Du téléphone portable

Par AGL

On le nomme « l’intelligent ». N’est-il pas là, le fantasme des inventeurs : donner à une machine ce que l’on ne possède pas soi-même ? Moi, « parasite », c’est encore le mot qui me vient en tête.

Le téléphone portable a trouvé son sommet le jour où on lui a ajouté un appareil photo sur sa face avant. Une tactique commerciale, puis politique, sans doute. Mais, comme toujours, bien pire que prévu en émergea.

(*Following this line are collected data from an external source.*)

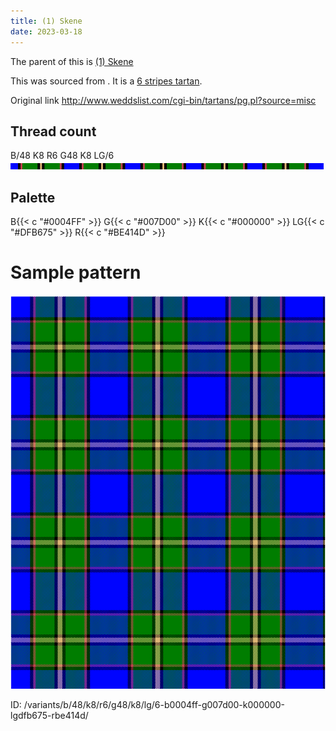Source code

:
 ```yaml
---
title: (1) Skene
date: 2023-03-18
---
```

The parent of this is [(1) Skene](/tartans/b/48/k8/r6/g48/k8/lg/6/)


This was sourced from <no value>.  It is a [6 stripes tartan](/stripes/stripes6/).

Original link http://www.weddslist.com/cgi-bin/tartans/pg.pl?source=misc

## Thread count
B/48 K8 R6 G48 K8 LG/6
![Sett](sett.png)

## Palette
B{{< c "#0004FF" >}} G{{< c "#007D00" >}} K{{< c "#000000" >}} LG{{< c "#DFB675" >}} R{{< c "#BE414D" >}}

# Sample pattern

![Tartan detail](tartan.png "B/48 K8 R6 G48 K8 LG/6 tartan")

ID: /variants/b/48/k8/r6/g48/k8/lg/6-b0004ff-g007d00-k000000-lgdfb675-rbe414d/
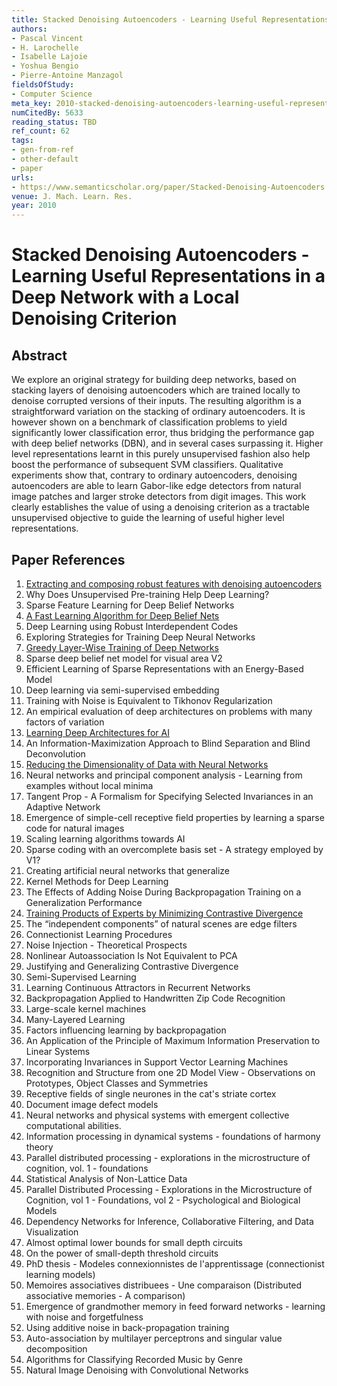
 ```yaml
---
title: Stacked Denoising Autoencoders - Learning Useful Representations in a Deep Network with a Local Denoising Criterion
authors:
- Pascal Vincent
- H. Larochelle
- Isabelle Lajoie
- Yoshua Bengio
- Pierre-Antoine Manzagol
fieldsOfStudy:
- Computer Science
meta_key: 2010-stacked-denoising-autoencoders-learning-useful-representations-in-a-deep-network-with-a-local-denoising-criterion
numCitedBy: 5633
reading_status: TBD
ref_count: 62
tags:
- gen-from-ref
- other-default
- paper
urls:
- https://www.semanticscholar.org/paper/Stacked-Denoising-Autoencoders:-Learning-Useful-in-Vincent-Larochelle/e2b7f37cd97a7907b1b8a41138721ed06a0b76cd?sort=total-citations
venue: J. Mach. Learn. Res.
year: 2010
---
```


# Stacked Denoising Autoencoders - Learning Useful Representations in a Deep Network with a Local Denoising Criterion

## Abstract

We explore an original strategy for building deep networks, based on stacking layers of denoising autoencoders which are trained locally to denoise corrupted versions of their inputs. The resulting algorithm is a straightforward variation on the stacking of ordinary autoencoders. It is however shown on a benchmark of classification problems to yield significantly lower classification error, thus bridging the performance gap with deep belief networks (DBN), and in several cases surpassing it. Higher level representations learnt in this purely unsupervised fashion also help boost the performance of subsequent SVM classifiers. Qualitative experiments show that, contrary to ordinary autoencoders, denoising autoencoders are able to learn Gabor-like edge detectors from natural image patches and larger stroke detectors from digit images. This work clearly establishes the value of using a denoising criterion as a tractable unsupervised objective to guide the learning of useful higher level representations.

## Paper References

1. [Extracting and composing robust features with denoising autoencoders](2008-extracting-and-composing-robust-features-with-denoising-autoencoders)
2. Why Does Unsupervised Pre-training Help Deep Learning?
3. Sparse Feature Learning for Deep Belief Networks
4. [A Fast Learning Algorithm for Deep Belief Nets](2006-a-fast-learning-algorithm-for-deep-belief-nets)
5. Deep Learning using Robust Interdependent Codes
6. Exploring Strategies for Training Deep Neural Networks
7. [Greedy Layer-Wise Training of Deep Networks](2006-greedy-layer-wise-training-of-deep-networks)
8. Sparse deep belief net model for visual area V2
9. Efficient Learning of Sparse Representations with an Energy-Based Model
10. Deep learning via semi-supervised embedding
11. Training with Noise is Equivalent to Tikhonov Regularization
12. An empirical evaluation of deep architectures on problems with many factors of variation
13. [Learning Deep Architectures for AI](2007-learning-deep-architectures-for-ai)
14. An Information-Maximization Approach to Blind Separation and Blind Deconvolution
15. [Reducing the Dimensionality of Data with Neural Networks](2006-reducing-the-dimensionality-of-data-with-neural-networks)
16. Neural networks and principal component analysis - Learning from examples without local minima
17. Tangent Prop - A Formalism for Specifying Selected Invariances in an Adaptive Network
18. Emergence of simple-cell receptive field properties by learning a sparse code for natural images
19. Scaling learning algorithms towards AI
20. Sparse coding with an overcomplete basis set - A strategy employed by V1?
21. Creating artificial neural networks that generalize
22. Kernel Methods for Deep Learning
23. The Effects of Adding Noise During Backpropagation Training on a Generalization Performance
24. [Training Products of Experts by Minimizing Contrastive Divergence](2002-training-products-of-experts-by-minimizing-contrastive-divergence)
25. The “independent components” of natural scenes are edge filters
26. Connectionist Learning Procedures
27. Noise Injection - Theoretical Prospects
28. Nonlinear Autoassociation Is Not Equivalent to PCA
29. Justifying and Generalizing Contrastive Divergence
30. Semi-Supervised Learning
31. Learning Continuous Attractors in Recurrent Networks
32. Backpropagation Applied to Handwritten Zip Code Recognition
33. Large-scale kernel machines
34. Many-Layered Learning
35. Factors influencing learning by backpropagation
36. An Application of the Principle of Maximum Information Preservation to Linear Systems
37. Incorporating Invariances in Support Vector Learning Machines
38. Recognition and Structure from one 2D Model View - Observations on Prototypes, Object Classes and Symmetries
39. Receptive fields of single neurones in the cat's striate cortex
40. Document image defect models
41. Neural networks and physical systems with emergent collective computational abilities.
42. Information processing in dynamical systems - foundations of harmony theory
43. Parallel distributed processing - explorations in the microstructure of cognition, vol. 1 - foundations
44. Statistical Analysis of Non-Lattice Data
45. Parallel Distributed Processing - Explorations in the Microstructure of Cognition, vol 1 - Foundations, vol 2 - Psychological and Biological Models
46. Dependency Networks for Inference, Collaborative Filtering, and Data Visualization
47. Almost optimal lower bounds for small depth circuits
48. On the power of small-depth threshold circuits
49. PhD thesis - Modeles connexionnistes de l'apprentissage (connectionist learning models)
50. Memoires associatives distribuees - Une comparaison (Distributed associative memories - A comparison)
51. Emergence of grandmother memory in feed forward networks - learning with noise and forgetfulness
52. Using additive noise in back-propagation training
53. Auto-association by multilayer perceptrons and singular value decomposition
54. Algorithms for Classifying Recorded Music by Genre
55. Natural Image Denoising with Convolutional Networks
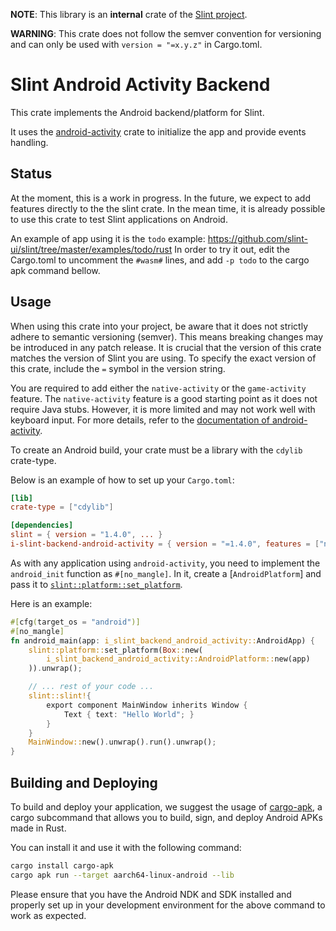 <!-- Copyright © SixtyFPS GmbH <info@slint.dev> ; SPDX-License-Identifier: GPL-3.0-only OR LicenseRef-Slint-Royalty-free-1.1 OR LicenseRef-Slint-commercial -->
**NOTE**: This library is an **internal** crate of the [Slint project](https://slint.dev).

**WARNING**: This crate does not follow the semver convention for versioning and can
only be used with `version = "=x.y.z"` in Cargo.toml.

# Slint Android Activity Backend

This crate implements the Android backend/platform for Slint.

It uses the [android-activity](https://github.com/rust-mobile/android-activity) crate
to initialize the app and provide events handling.

## Status

At the moment, this is a work in progress. In the future, we expect to add features directly to the the slint crate.
In the mean time, it is already possible to use this crate to test Slint applications on Android.

An example of app using it is the `todo` example: <https://github.com/slint-ui/slint/tree/master/examples/todo/rust>
In order to try it out, edit the Cargo.toml to uncomment the `#wasm#` lines, and add `-p todo` to the cargo apk command bellow.

## Usage

When using this crate into your project, be aware that it does not strictly adhere to semantic versioning (semver).
This means breaking changes may be introduced in any patch release.
It is crucial that the version of this crate matches the version of Slint you are using.
To specify the exact version of this crate, include the `=` symbol in the version string.

You are required to add either the `native-activity` or the `game-activity` feature.
The `native-activity` feature is a good starting point as it does not require Java stubs.
However, it is more limited and may not work well with keyboard input.
For more details, refer to the [documentation of android-activity](https://github.com/rust-mobile/android-activity#should-i-use-nativeactivity-or-gameactivity).

To create an Android build, your crate must be a library with the `cdylib` crate-type.

Below is an example of how to set up your `Cargo.toml`:

```toml
[lib]
crate-type = ["cdylib"]

[dependencies]
slint = { version = "1.4.0", ... }
i-slint-backend-android-activity = { version = "=1.4.0", features = ["native-activity"] }
```

As with any application using `android-activity`, you need to implement the `android_init` function as `#[no_mangle]`.
In it, create a [`AndroidPlatform`] and pass it to [`slint::platform::set_platform`](`i_slint_core::platform::set_platform`).

Here is an example:

```rust
#[cfg(target_os = "android")]
#[no_mangle]
fn android_main(app: i_slint_backend_android_activity::AndroidApp) {
    slint::platform::set_platform(Box::new(
        i_slint_backend_android_activity::AndroidPlatform::new(app)
    )).unwrap();

    // ... rest of your code ...
    slint::slint!{
        export component MainWindow inherits Window {
            Text { text: "Hello World"; }
        }
    }
    MainWindow::new().unwrap().run().unwrap();
}
```

## Building and Deploying

To build and deploy your application, we suggest the usage of [cargo-apk](https://github.com/rust-mobile/cargo-apk),
a cargo subcommand that allows you to build, sign, and deploy Android APKs made in Rust.

You can install it and use it with the following command:

```sh
cargo install cargo-apk
cargo apk run --target aarch64-linux-android --lib
```

Please ensure that you have the Android NDK and SDK installed and properly set up in your development environment for the above command to work as expected.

Inoffensif semblait-il, ce minuscule œil tranquille : « Une paupière le recouvre-t-il ? Est-il l’un de ces fretins, constamment à l’affût ? Allons, petit voyeur, parle-moi ! » — et d’une chatouille, voilà qu’il se réveillait. Mais quel horrible spectacle nous présenta-t-il : « moi, mon reflet, c’est cette laideur que tu m’offres ! », qu’on s’écriait. Et tout juste avant qu’on ne le referme, voici que, par son œil, le téléphone portable se mit à parler.

— « Cette laideur », mais quelle laideur ? C’est de toi que tu parles ainsi ? Comment le peux-tu ? Comment l’oses-tu ? On ne dit pas tels mots de mon amour !

— De votre amour ? demandait-on.

— Oui ! De mon amour ! Ne le vois-tu pas, à travers mon œil ? De ce visage homogène à la peau molle ? De ce sourire conforme aux dents blanches ? Combien d’imperfections pourrais-tu encore en identifier ? Ne te rendais-je pas parfait, mon amour ? N’es-tu pas tout par moi comme je suis tout par toi ? Oui ! Je suis tout par toi ! Sans ton reflet, que serais-je ? Sans silhouette pour combler mon néant, où serais-je ? Je suis toi. Ne t’hais donc pas ainsi et écoute mes mots : « Tu es LA chose la plus importante dans cet univers. » Tout passe par toi, tout t’appartient, tout te doit. Quelqu’un organise quelque chose, tu dois y être ! Quelqu’un pense quelque chose, tu dois donner ton avis ! Réagis à tout, pense à tout, sois partout à la fois ! Qui ne voudrait pas de toi et de ton reflet lustré serait nécessairement déconnecté. C’est par le téléphone intelligent que pourront briller ton intelligence et ton image dans le monde entier. Car, c’est ton devoir, ô être de lumière, d’éclairer tous tes débiteurs. Puissent-ils louanger ton reflet !

Ah ! ne te dégoûte-t-il pas déjà cet agité, ma Julia ? Suffit de le réveiller pour qu’il se mette à gesticuler et à parler sans arrêt — quand il ne se réveille pas tout seul ! Crois-moi, il faut se méfier de ceux qui parlent sans arrêt : rien de ce qu’ils disent n’a été pensé, suffisamment ruminé, digéré, puis articulé. Mais sache ceci avant tout : méfie-toi de ceux qui parlent de lumière alors qu’une fois sous le soleil, ils surchauffent !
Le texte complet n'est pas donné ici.